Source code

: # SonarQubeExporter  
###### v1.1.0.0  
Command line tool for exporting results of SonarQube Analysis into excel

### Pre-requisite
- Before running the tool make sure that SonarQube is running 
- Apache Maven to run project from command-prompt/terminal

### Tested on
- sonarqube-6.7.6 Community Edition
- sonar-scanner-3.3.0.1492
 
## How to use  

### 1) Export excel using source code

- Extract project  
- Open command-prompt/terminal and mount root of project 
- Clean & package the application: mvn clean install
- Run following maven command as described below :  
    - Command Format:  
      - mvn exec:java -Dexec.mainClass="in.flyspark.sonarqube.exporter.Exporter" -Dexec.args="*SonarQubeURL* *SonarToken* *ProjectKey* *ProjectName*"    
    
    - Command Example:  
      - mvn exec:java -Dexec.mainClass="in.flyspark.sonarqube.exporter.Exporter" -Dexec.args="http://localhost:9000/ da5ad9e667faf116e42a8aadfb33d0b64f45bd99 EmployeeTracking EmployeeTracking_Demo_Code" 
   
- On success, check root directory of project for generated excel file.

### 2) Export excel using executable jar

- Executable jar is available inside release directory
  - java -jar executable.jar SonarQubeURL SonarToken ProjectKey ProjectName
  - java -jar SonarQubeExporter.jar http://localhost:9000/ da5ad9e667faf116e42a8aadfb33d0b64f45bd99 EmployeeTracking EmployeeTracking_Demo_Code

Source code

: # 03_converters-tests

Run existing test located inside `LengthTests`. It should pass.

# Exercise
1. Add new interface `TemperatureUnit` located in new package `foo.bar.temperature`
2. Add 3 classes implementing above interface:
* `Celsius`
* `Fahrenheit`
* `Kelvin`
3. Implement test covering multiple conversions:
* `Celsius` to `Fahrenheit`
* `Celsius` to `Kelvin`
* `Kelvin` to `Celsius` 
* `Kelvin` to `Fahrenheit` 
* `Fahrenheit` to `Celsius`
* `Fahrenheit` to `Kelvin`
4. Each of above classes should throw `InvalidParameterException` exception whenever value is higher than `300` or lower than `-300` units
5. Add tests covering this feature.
-------
- EXERCISE DIRECTIONS:
What lines in the entries contain "SonarToken"? Report each one by copying it.

- TASK SOLUTION:
      - mvn exec:java -Dexec.mainClass="in.flyspark.sonarqube.exporter.Exporter" -Dexec.args="*SonarQubeURL* *SonarToken* *ProjectKey* *ProjectName*"    
  - java -jar executable.jar SonarQubeURL SonarToken ProjectKey ProjectName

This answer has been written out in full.